### [PROBLEM REQUIREMENTS]
Please repeat, from the entries that follow, the lines from the one containing "## Properties" through the one containing "POST array |[optional]|" exactly, adding nothing.

[[ RECORDS, beginning ]]

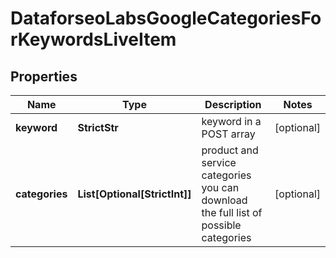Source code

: # DataforseoLabsGoogleCategoriesForKeywordsLiveItem


## Properties

| Name | Type | Description | Notes |
|------------ | ------------- | ------------- | -------------|
**keyword** | **StrictStr** | keyword in a POST array |[optional]|
**categories** | **List[Optional[StrictInt]]** | product and service categories<br>you can download the full list of possible categories |[optional]|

[[ RECORDS, end ]]

### [RESULT]
## Properties

| Name | Type | Description | Notes |
|------------ | ------------- | ------------- | -------------|
**keyword** | **StrictStr** | keyword in a POST array |[optional]|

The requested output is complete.